Stored items from a collection ::
....

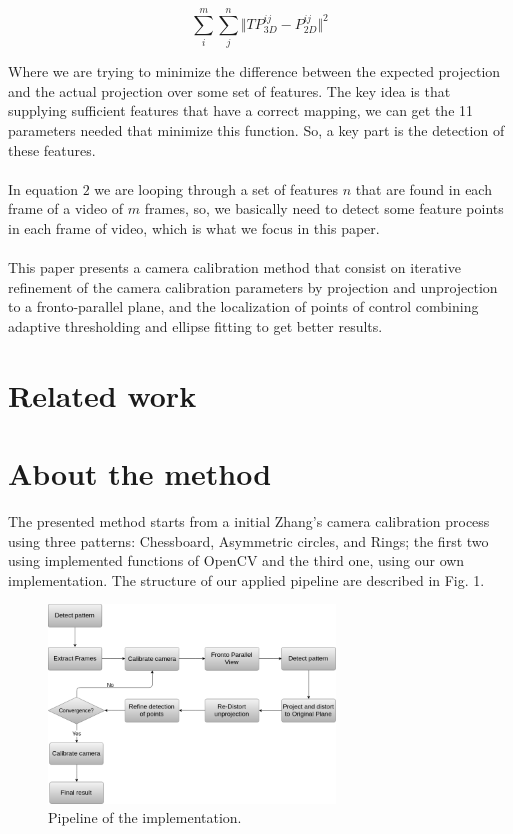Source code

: \documentclass[journal]{IEEEtran}
\begin{document}
\begin{equation}
  \sum^{m}_{i} \sum^{n}_{j} \Vert TP^{ij}_{3D} - P^{ij}_{2D} \Vert^{2}
\end{equation}

Where we are trying to minimize the difference between the expected projection and the actual projection over some set of features. The key idea is that supplying sufficient features that have a correct mapping, we can get the 11 parameters needed that minimize this function. So, a key part is the detection of these features.
\\
\\
In equation $2$ we are looping through a set of features $n$ that are found in each frame of a video of $m$ frames, so, we basically need to detect some feature points in each frame of video, which is what we focus in this paper.
\\
\\
This paper presents a camera calibration method that consist on iterative refinement of the camera calibration parameters by projection and unprojection to a fronto-parallel plane, and the localization of points of control combining adaptive thresholding and ellipse fitting to get better results.

\section{Related work}


\section{About the method}
The presented method starts from a initial Zhang's camera calibration process using three patterns: Chessboard, Asymmetric circles, and Rings; the first two using implemented functions of OpenCV and the third one, using our own implementation. The structure of our applied pipeline are described in Fig. 1.

\begin{figure}[H]
\centering
\includegraphics[width=3.0in]{_img/img_report4_pipeline.png}
\caption{Pipeline of the implementation.}
\end{figure}
\end{document}
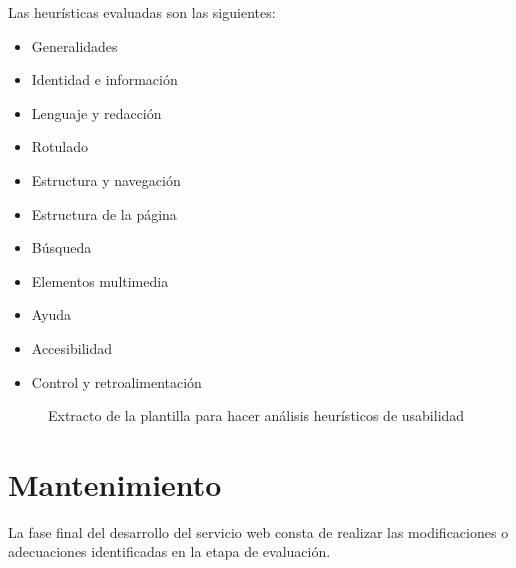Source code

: Las heur\'isticas evaluadas son las siguientes:

\begin{itemize}
    \item Generalidades
    \item Identidad e informaci\'on
    \item Lenguaje y redacci\'on
    \item Rotulado
    \item Estructura y navegaci\'on
    \item Estructura de la p\'agina
    \item B\'usqueda
    \item Elementos multimedia
    \item Ayuda
    \item Accesibilidad
    \item Control y retroalimentaci\'on
\end{itemize}

\begin{figure}[!ht]
	\centering
    \caption{Extracto de la plantilla para hacer an\'alisis heur\'isticos de usabilidad}
    \label{extractoPlantilla}
\end{figure}

\section{Mantenimiento}

La fase final del desarrollo del servicio web consta de realizar las modificaciones o adecuaciones identificadas en la etapa de evaluaci\'on.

....

Instructions to follow :: The expected output is each line of the records above that includes the word "parameters".

Written solution ::
Where we are trying to minimize the difference between the expected projection and the actual projection over some set of features. The key idea is that supplying sufficient features that have a correct mapping, we can get the 11 parameters needed that minimize this function. So, a key part is the detection of these features.
This paper presents a camera calibration method that consist on iterative refinement of the camera calibration parameters by projection and unprojection to a fronto-parallel plane, and the localization of points of control combining adaptive thresholding and ellipse fitting to get better results.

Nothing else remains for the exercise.